◆ **EXERCISE AIM**:
The entries that follow include a run beginning at the line with "if (ty->x.typeno == 0)" and ending at the line with "int col = 0;"; restate that run word for word and leave the rest out.

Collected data
+--

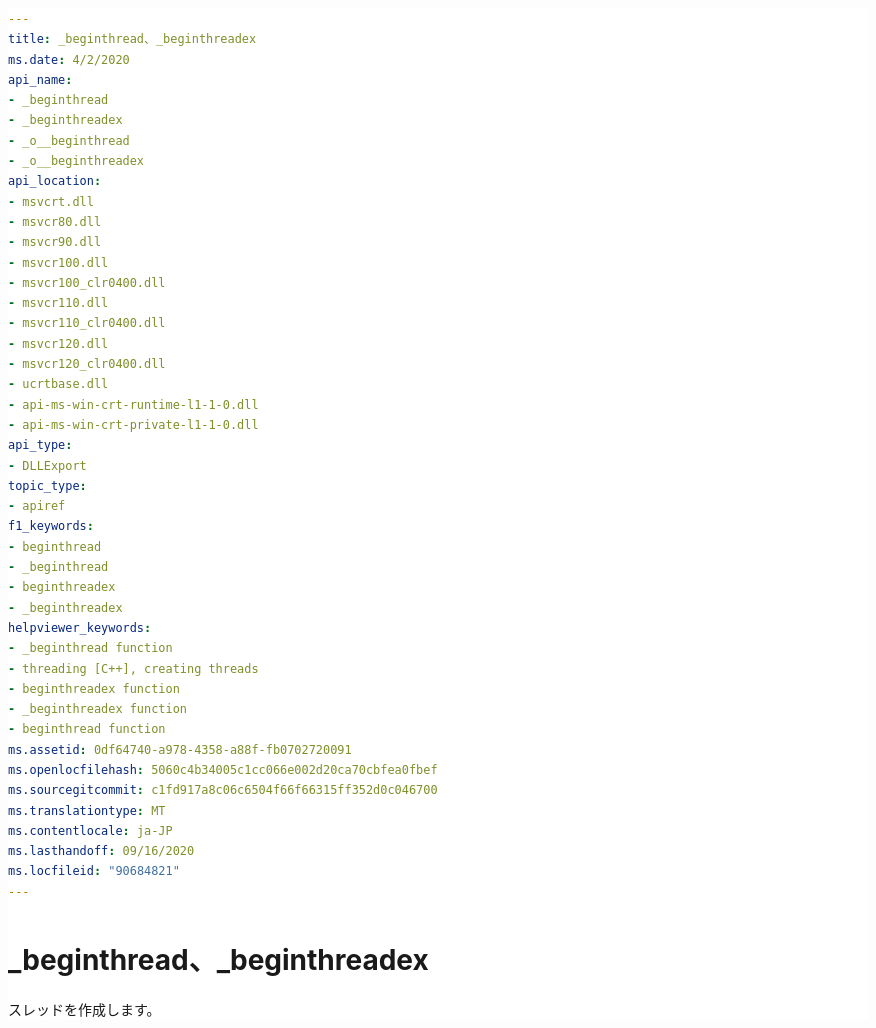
 ```yaml
---
title: _beginthread、_beginthreadex
ms.date: 4/2/2020
api_name:
- _beginthread
- _beginthreadex
- _o__beginthread
- _o__beginthreadex
api_location:
- msvcrt.dll
- msvcr80.dll
- msvcr90.dll
- msvcr100.dll
- msvcr100_clr0400.dll
- msvcr110.dll
- msvcr110_clr0400.dll
- msvcr120.dll
- msvcr120_clr0400.dll
- ucrtbase.dll
- api-ms-win-crt-runtime-l1-1-0.dll
- api-ms-win-crt-private-l1-1-0.dll
api_type:
- DLLExport
topic_type:
- apiref
f1_keywords:
- beginthread
- _beginthread
- beginthreadex
- _beginthreadex
helpviewer_keywords:
- _beginthread function
- threading [C++], creating threads
- beginthreadex function
- _beginthreadex function
- beginthread function
ms.assetid: 0df64740-a978-4358-a88f-fb0702720091
ms.openlocfilehash: 5060c4b34005c1cc066e002d20ca70cbfea0fbef
ms.sourcegitcommit: c1fd917a8c06c6504f66f66315ff352d0c046700
ms.translationtype: MT
ms.contentlocale: ja-JP
ms.lasthandoff: 09/16/2020
ms.locfileid: "90684821"
---
```

# <a name="_beginthread-_beginthreadex"></a>_beginthread、_beginthreadex

スレッドを作成します。
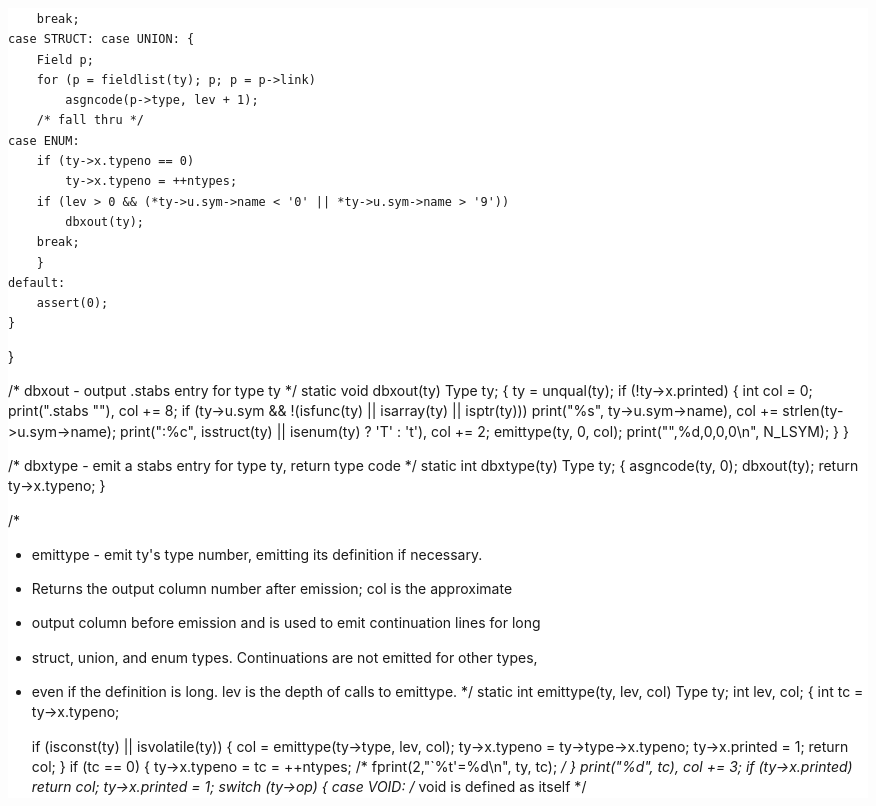 		break;
	case STRUCT: case UNION: {
		Field p;
		for (p = fieldlist(ty); p; p = p->link)
			asgncode(p->type, lev + 1);
		/* fall thru */
	case ENUM:
		if (ty->x.typeno == 0)
			ty->x.typeno = ++ntypes;
		if (lev > 0 && (*ty->u.sym->name < '0' || *ty->u.sym->name > '9'))
			dbxout(ty);
		break;
		}
	default:
		assert(0);
	}
}

/* dbxout - output .stabs entry for type ty */
static void dbxout(ty) Type ty; {
	ty = unqual(ty);
	if (!ty->x.printed) {
		int col = 0;
		print(".stabs \""), col += 8;
		if (ty->u.sym && !(isfunc(ty) || isarray(ty) || isptr(ty)))
			print("%s", ty->u.sym->name), col += strlen(ty->u.sym->name);
		print(":%c", isstruct(ty) || isenum(ty) ? 'T' : 't'), col += 2;
		emittype(ty, 0, col);
		print("\",%d,0,0,0\n", N_LSYM);
	}
}

/* dbxtype - emit a stabs entry for type ty, return type code */
static int dbxtype(ty) Type ty; {
	asgncode(ty, 0);
	dbxout(ty);
	return ty->x.typeno;
}

/*
 * emittype - emit ty's type number, emitting its definition if necessary.
 * Returns the output column number after emission; col is the approximate
 * output column before emission and is used to emit continuation lines for long
 * struct, union, and enum types. Continuations are not emitted for other types,
 * even if the definition is long. lev is the depth of calls to emittype.
 */
static int emittype(ty, lev, col) Type ty; int lev, col; {
	int tc = ty->x.typeno;

	if (isconst(ty) || isvolatile(ty)) {
		col = emittype(ty->type, lev, col);
		ty->x.typeno = ty->type->x.typeno;
		ty->x.printed = 1;
		return col;
	}
	if (tc == 0) {
		ty->x.typeno = tc = ++ntypes;
/*              fprint(2,"`%t'=%d\n", ty, tc); */
	}
	print("%d", tc), col += 3;
	if (ty->x.printed)
		return col;
	ty->x.printed = 1;
	switch (ty->op) {
	case VOID:	/* void is defined as itself */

+--

◆ **RESPONSE AREA**:
		if (ty->x.typeno == 0)
			ty->x.typeno = ++ntypes;
		if (lev > 0 && (*ty->u.sym->name < '0' || *ty->u.sym->name > '9'))
			dbxout(ty);
		break;
		}
	default:
		assert(0);
	}
}

/* dbxout - output .stabs entry for type ty */
static void dbxout(ty) Type ty; {
	ty = unqual(ty);
	if (!ty->x.printed) {
		int col = 0;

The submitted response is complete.